Essbase error 1042006 when API tries to do too many connections from one machine in quick succession

Note: this document was originally obtained from Hyperion tech support sources and has been edited to remove identifying information for the customer, etc and to place context into the document. We also included notes from our internal testing with the olapunderground Outline Extractor tool. If you have other comments about this document which others may find helpful, please let us know and we will try to incorporate them into this document.
– Tim Tow (

Occasionally, we have heard of the Essbase API failing when it tries to do too many connections in quick succession on the Windows operating system. One of the more frequent places we have seen this occurring is in the olapunderground Outline Extractor which does literally thousands to hundreds of thousands of calls (or more) to the API to get outline information. The typical scenario seen in that product is that parent member information may be missing for members in the extract file.

The problem relates to the port numbers used on the client. Those ports are ephemeral (“briefly used”) port numbers. The Windows default for the TcpTimedWaitDelay is 240 seconds (valid values are 30-300) and for the MaxUserPort is 5000 (valid values are 5,000-65,534). The default values essentially limit the number of ephemeral ports available and the API runs out of ports to use for the connection. Adjustment of the MaxUserPort and TcpTimedWaitDelay settings in the Windows Registry may fix the error. Other alternatives to solving this issue include modifying the API code to avoid a massive number of calls to the application in a short period of time. For member manipulation calls, for example, you may try to get the outline to the client machine and then lookup the attributes of the members using a local copy of the outline.

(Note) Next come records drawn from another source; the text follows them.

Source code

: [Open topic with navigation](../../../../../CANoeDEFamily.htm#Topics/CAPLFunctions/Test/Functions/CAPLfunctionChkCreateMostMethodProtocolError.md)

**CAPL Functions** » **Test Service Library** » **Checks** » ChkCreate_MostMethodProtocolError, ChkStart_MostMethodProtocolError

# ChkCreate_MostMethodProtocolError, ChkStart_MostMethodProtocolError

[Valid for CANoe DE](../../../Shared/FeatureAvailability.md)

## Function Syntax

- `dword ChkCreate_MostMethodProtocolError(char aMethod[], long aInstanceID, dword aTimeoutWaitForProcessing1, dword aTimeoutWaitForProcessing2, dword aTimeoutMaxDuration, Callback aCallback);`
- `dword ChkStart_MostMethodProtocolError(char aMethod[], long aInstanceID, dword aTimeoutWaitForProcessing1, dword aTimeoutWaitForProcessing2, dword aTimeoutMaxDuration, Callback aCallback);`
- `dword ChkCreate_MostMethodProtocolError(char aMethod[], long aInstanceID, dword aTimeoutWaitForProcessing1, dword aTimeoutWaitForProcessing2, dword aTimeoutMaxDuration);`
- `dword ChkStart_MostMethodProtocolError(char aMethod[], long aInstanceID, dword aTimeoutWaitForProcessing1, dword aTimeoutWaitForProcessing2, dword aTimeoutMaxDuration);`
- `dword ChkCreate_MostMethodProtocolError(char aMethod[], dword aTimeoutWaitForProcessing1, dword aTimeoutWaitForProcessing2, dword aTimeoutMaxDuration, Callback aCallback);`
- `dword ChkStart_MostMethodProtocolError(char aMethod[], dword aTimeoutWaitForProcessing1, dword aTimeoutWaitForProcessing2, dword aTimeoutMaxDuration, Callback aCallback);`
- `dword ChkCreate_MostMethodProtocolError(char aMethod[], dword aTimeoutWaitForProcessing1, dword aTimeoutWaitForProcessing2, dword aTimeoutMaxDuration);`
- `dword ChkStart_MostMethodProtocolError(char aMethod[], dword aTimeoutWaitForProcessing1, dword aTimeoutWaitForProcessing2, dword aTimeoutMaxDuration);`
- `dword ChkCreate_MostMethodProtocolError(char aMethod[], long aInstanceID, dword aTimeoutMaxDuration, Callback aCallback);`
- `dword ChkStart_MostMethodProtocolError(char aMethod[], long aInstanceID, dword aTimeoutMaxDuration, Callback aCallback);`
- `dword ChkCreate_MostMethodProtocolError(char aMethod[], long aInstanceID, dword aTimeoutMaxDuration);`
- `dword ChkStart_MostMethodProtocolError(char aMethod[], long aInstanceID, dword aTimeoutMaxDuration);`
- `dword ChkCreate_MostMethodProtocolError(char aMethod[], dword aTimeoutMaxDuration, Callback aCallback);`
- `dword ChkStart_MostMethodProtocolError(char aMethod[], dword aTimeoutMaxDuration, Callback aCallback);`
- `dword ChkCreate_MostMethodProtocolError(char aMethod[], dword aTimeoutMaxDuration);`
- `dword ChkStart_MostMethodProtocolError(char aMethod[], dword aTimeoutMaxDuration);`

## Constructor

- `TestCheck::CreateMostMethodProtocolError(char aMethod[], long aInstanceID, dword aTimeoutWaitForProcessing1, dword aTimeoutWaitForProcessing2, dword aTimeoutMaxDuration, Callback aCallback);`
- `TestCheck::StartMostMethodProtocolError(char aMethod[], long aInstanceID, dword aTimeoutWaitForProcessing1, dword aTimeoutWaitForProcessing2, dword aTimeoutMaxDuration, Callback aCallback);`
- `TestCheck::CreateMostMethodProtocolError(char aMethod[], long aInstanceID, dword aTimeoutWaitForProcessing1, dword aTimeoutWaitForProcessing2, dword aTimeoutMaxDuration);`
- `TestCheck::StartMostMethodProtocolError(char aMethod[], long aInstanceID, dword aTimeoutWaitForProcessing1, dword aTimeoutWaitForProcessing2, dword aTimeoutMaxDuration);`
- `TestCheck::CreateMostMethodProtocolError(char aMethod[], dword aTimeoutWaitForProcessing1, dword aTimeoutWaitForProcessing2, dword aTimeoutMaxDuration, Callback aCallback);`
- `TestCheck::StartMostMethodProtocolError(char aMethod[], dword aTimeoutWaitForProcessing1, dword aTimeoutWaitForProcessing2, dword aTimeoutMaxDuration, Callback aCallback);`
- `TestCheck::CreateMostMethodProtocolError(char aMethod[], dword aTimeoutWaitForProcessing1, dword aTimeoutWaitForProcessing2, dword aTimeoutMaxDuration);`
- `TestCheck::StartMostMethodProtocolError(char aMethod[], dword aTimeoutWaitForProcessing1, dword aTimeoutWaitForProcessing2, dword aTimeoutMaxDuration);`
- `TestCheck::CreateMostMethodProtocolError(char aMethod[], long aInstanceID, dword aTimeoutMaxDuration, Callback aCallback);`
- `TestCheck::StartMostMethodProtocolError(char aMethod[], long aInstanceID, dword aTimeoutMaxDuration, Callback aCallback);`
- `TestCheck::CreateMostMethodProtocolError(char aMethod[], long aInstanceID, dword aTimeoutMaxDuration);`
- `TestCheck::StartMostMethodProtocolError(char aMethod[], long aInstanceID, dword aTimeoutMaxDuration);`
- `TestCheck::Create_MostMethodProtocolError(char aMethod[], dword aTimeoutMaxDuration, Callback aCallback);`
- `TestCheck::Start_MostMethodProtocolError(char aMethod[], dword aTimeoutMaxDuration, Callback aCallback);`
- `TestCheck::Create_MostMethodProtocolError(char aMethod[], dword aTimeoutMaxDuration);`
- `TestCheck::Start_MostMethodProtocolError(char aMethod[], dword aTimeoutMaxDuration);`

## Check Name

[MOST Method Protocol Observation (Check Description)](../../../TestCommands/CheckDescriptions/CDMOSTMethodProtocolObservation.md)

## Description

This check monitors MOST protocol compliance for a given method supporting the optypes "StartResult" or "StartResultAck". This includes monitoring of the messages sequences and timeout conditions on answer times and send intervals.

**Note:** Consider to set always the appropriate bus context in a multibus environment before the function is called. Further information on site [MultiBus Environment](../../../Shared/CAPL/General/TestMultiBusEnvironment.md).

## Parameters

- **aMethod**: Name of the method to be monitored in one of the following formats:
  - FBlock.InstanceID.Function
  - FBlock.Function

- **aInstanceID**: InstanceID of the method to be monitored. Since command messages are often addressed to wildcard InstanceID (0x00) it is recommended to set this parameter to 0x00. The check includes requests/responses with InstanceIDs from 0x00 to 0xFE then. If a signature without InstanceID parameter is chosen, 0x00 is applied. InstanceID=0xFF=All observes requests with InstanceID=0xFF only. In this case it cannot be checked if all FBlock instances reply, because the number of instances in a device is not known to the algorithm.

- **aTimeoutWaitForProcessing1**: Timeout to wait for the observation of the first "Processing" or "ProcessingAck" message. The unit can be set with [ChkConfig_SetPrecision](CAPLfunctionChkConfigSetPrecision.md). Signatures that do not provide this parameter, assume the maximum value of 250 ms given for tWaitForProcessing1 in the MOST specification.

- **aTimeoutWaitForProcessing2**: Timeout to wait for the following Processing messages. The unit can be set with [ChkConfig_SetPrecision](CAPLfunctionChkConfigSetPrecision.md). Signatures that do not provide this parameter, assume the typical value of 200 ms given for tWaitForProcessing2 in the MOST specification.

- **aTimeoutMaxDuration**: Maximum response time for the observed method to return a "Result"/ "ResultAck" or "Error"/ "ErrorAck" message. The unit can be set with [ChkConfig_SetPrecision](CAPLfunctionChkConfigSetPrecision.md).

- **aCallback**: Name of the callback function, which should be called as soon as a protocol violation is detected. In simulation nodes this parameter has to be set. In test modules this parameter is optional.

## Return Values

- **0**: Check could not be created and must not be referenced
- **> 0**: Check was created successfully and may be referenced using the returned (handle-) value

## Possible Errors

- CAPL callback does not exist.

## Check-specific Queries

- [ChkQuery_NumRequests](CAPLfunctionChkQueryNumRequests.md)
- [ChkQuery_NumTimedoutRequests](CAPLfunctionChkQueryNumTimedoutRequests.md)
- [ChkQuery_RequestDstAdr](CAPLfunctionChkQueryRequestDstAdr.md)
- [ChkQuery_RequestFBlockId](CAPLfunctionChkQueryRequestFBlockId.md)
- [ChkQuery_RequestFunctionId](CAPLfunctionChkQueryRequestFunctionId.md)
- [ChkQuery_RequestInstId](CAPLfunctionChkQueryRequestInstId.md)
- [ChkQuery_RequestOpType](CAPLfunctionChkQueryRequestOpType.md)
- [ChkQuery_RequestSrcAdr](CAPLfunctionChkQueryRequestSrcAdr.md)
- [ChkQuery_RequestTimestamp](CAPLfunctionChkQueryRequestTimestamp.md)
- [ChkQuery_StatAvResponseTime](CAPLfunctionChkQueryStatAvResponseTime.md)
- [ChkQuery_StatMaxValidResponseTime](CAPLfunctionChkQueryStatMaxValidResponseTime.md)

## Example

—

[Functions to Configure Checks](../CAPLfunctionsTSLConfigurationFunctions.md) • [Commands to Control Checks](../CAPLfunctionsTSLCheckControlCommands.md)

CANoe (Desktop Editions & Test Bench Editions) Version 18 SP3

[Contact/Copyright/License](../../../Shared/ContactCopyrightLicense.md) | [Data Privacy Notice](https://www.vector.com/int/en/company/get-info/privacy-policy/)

The values of these 2 settings determine how many connections can open on the client side and how long those connections last. You can examine how many client ports are in a TIME_WAIT state by using the Netstat tool on the client computer. Run the Netstat tool with the -n flag and count the number of client sockets to your Server IP address that are in a TIME_WAIT state. Note that the MaxUserPort and TcpTimedWaitDelay settings are applicable only for a client computer that is rapidly opening and closing connections to a remote computer.

When you use the TCP/IP protocol to open a connection to a computer that is running Essbase, the underlying network library opens a TCP/IP socket to the that computer. When it opens this socket, the network library does not enable the SO_REUSEADDR TCP/IP socket option. Note that the Essbase network library specifically does not enable the SO_REUSEADDR TCP/IP socket option for security reasons. When SO_REUSEADDR is enabled, a malicious user can hijack a client port to Essbase and use the credentials that the client supplies to gain access to the computer that is running Essbase. By default, because the network library does not enable the SO_REUSEADDR socket option, every time you open and close a socket through the network library on the client side, the socket enters a TIME_WAIT state for four minutes (240 seconds using the default TcpTimedWaitDelay). If you are rapidly opening and closing connections over TCP/IP , you are rapidly opening and closing TCP/IP sockets. In other words, each connection has one TCP/IP socket. If you rapidly open and close approximately 4000 sockets in less than 240 seconds, you will reach the default maximum setting for client anonymous ports, and new socket connection attempts fail until the existing set of TIME_WAIT sockets times out.

In our testing with the olapunderground Outline Extractor, we noted the following items while debugging a reported issue and testing these registry adjustments:

  • We replicated the problem on Windows XP but, despite some limited efforts, did not replicate the issue on Windows 2000; we did not try to replicate the issue on Windows 2003. Our tests were limited to a single outline submitted by an Outline Extractor user.
  • The registry key ‘MaxUserPort’ did not appear to exist by default in the Windows XP registry. We had to create it and, in our test case, a value of 12000 solved the issue. It seems logical, however, that the processor speed of the client machine, combined with the code path of the actual API code, could have a tremendous effect on whether the number of ports becomes an issue.
  • After changing this registry key, we needed to reboot XP for the new setting to take effect.

Note: the below was apparently provided by a Hyperion engineer; the name has been removed to maintain keep the identity anonymous. This section is quite technical and goes into the background of how the ports work.

Registered Ports, ports between 1024 and 49151, are listed by the IANA and on most systems can be used by applications or programs executed by users. Table C.2 specifies the port used by the server process as its contact port. The IANA registers uses of these ports as a convenience to the Internet community. To the extent possible, these same port assignments are used with UDP. The Registered Ports are in the numerical range of 1024-49151. The Registered Ports between 1024 and 5000 are also referred to as the Ephemeral Ports. At least on Windows, the TCP stack (OS) re-uses these ports internally on every socket connection cycling from 1024…5000 and wrapping around to 1024 again. This could lead to some interesting problems if sockets are opened and close very quickly as there is usually a time delay before that port is made available again…

Second, the number of user-accessible ephemeral ports that can be used to source outbound connections is configurable with the MaxUserPort registry entry (HKLM\SYSTEM\CurrentControlSet\Services\Tcpip\Parameters). By default, when an application requests any socket from the system to use for an outbound call, a port between the values of 1024 and 5000 is supplied. You can use the MaxUserPort registry entry to set the value of the highest port number to be used for outbound connections. For example, setting this value to 10000 would make approximately 9000 user ports available for outbound connections. For more details, see RFC 793. See also the MaxFreeTcbs and MaxHashTableSize registry settings (HKLM\SYSTEM\CurrentControlSet\Services\Tcpip\Parameters).

Below are also excerpts from Microsoft website and the links for your references:

  • TcpTimedWaitDelay

    Determines the time that must elapse before TCP can release a closed connection and reuse its resources. This interval between closure and release is known as the TIME_WAIT state or 2MSL state. During this time, the connection can be reopened at much less cost to the client and server than establishing a new connection.

    Registry key=HKLM\SYSTEM\CurrentControlSet\Services\Tcpip\Parameters
    Data type=REG_DWORD
    Default value=0xF0 (240 seconds = 4 minutes)
    Valid values=0x1E to 0x12C (30 to 300 seconds)